In the summer of 2017, just before the release of American student Otto Warmbier from North Korean custody, a US diplomat signed a pledge that Washington would pay $2 million for the 22-year-old's lengthy hospital stay in Pyongyang, the Washington Post reports. The North Korean officials insisted that Yun sign the invoice for $2m before they release Warmbier.
The bill was sent to the Treasury Department and remained unpaid through 2017, the Post reported.
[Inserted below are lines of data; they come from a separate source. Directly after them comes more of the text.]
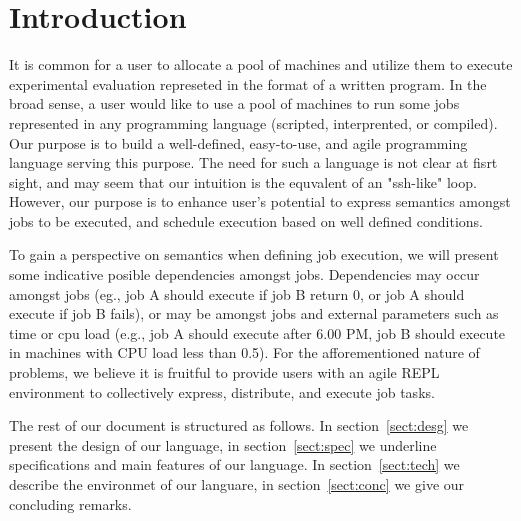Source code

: \section{Introduction}
\label{sect:intro}
It is common for a user to allocate a pool of machines and utilize
them to execute experimental evaluation represeted in the format of
a written program. In the broad sense, a user would like to use a
pool of machines to run some jobs represented in any programming
language (scripted, interprented, or compiled). Our purpose is to
build a well-defined, easy-to-use, and agile programming language
serving this purpose. The need for such a language is not clear at
fisrt sight, and may seem that our intuition is the equvalent of an
"ssh-like" loop. However, our purpose is to enhance user's potential
to express semantics amongst jobs to be executed, and schedule
execution based on well defined conditions.

To gain a perspective
on semantics when  defining job  execution, we will present some
indicative posible dependencies amongst jobs. Dependencies may
occur amongst jobs (eg., job A should execute if job B return 0,
or job A  should execute if job B fails), or may be amongst jobs
and external parameters such as time or cpu load (e.g., job A should
execute after 6.00 PM, job B should execute in machines with CPU
load less than 0.5). For the afforementioned nature of problems, we
believe it is fruitful to provide users with an agile REPL
environment to collectively express, distribute, and execute job
tasks.

The rest of our document is structured as follows. In
section~\ref{sect:desg} we present the design of our language, in
section~\ref{sect:spec} we underline specifications and main
features of our language. In section~\ref{sect:tech} we describe
the environmet of our languare, in  section~\ref{sect:conc} we
give our concluding remarks.
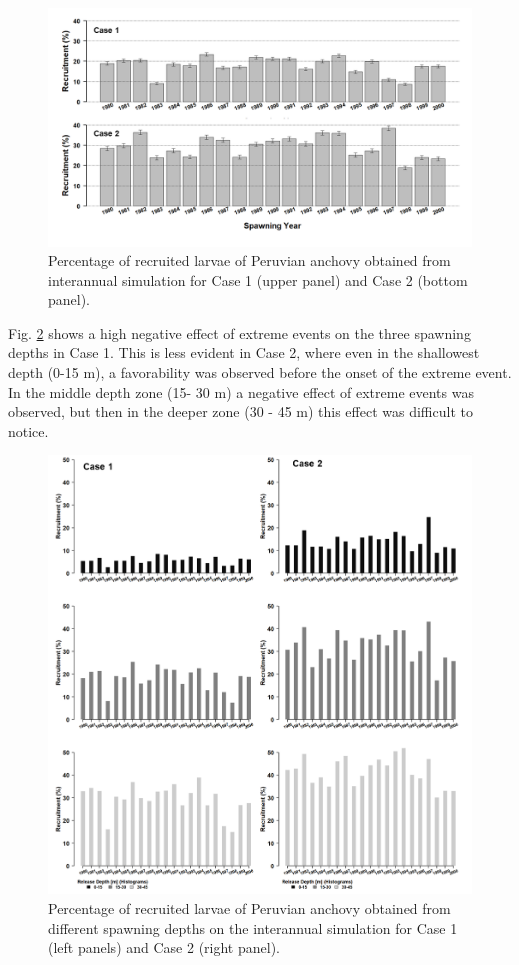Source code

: \begin{figure}[ht]
	\includegraphics[width=1.0\textwidth]{figures/Fig3_12.png}
	\centering
	\caption{Percentage of recruited larvae of Peruvian anchovy obtained from interannual simulation for Case 1 (upper panel) and Case 2 (bottom panel).}
	\label{Fig3_12}
\end{figure}

Fig. \ref{Fig3_13} shows a high negative effect of extreme events on the three spawning depths in Case 1. This is less evident in Case 2, where even in the shallowest depth (0-15 m), a favorability was observed before the onset of the extreme event. In the middle depth zone (15- 30 m) a negative effect of extreme events was observed, but then in the deeper zone (30 - 45 m) this effect was difficult to notice.

\begin{figure}[ht]
	\includegraphics[width=1.0\textwidth]{figures/Fig3_13.png}
	\centering
	\caption{Percentage of recruited larvae of Peruvian anchovy obtained from different spawning depths on the interannual simulation for Case 1 (left panels) and Case 2 (right panel).}
	\label{Fig3_13}
\end{figure}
The president sparked intense backlash after his last visit with North Korean Kim Jong Un for the unsuccessful summit in Vietnam, when he told reporters he believed Kim when the dictator said he was unaware of Warmbier's condition.
Warmbier, a University of Virginia student visiting North Korea as a tourist, was imprisoned there for 17 months starting in January 2016.
Going up his chain of command, Yun contacted the then secretary of state, Rex Tillerson, who contacted the president.
They directed their envoy to sign the slip of paper agreeing that he would pay the $2 million, the two sources said. Tillerson, the Treasury Department and North Korea's New York-based envoy responsible for United States affairs did not respond to requests for comment. He died within days of his return to the United States.
Warmbier, who grew up in the Cincinnati area, had traveled to North Korea with a tour group in late 2015. He was placed on a public trial and sentenced to 15 years of hard labor. "But those hostages came out, with respect, we didn't pay for them", the president said during an IN rally IN May 2018, after the return of three hostages back to the U.S. Doctors in the USA said he had suffered severe brain damage, but they weren't sure what led to it.
An Ohio coroner said Warmbier died from a lack of oxygen and blood to the brain. His parents requested that an autopsy not be performed.
The director of North Korea's Friendship Hospital said the family's accusations that Warmbier died as a result of torture were a "total distortion of the truth".
In December, Judge Beryl A. Howell of the US District Court in the District of Columbia awarded them $501 million in damages - money that they will likely never see.
The Warmbiers have blamed Kim for their son's death, but Trump has said that he believes the North Korean leader did not know about the student's treatment.
"He tells me he didn't know about it, and I take him at his word", the president said at a press conference in Hanoi in February.
North Korea has taken Americans as hostages before, and this is not the first time Pyongyang has threatened huge hospital bills for American citizens it had detained. In the end, he was released without paying any of it.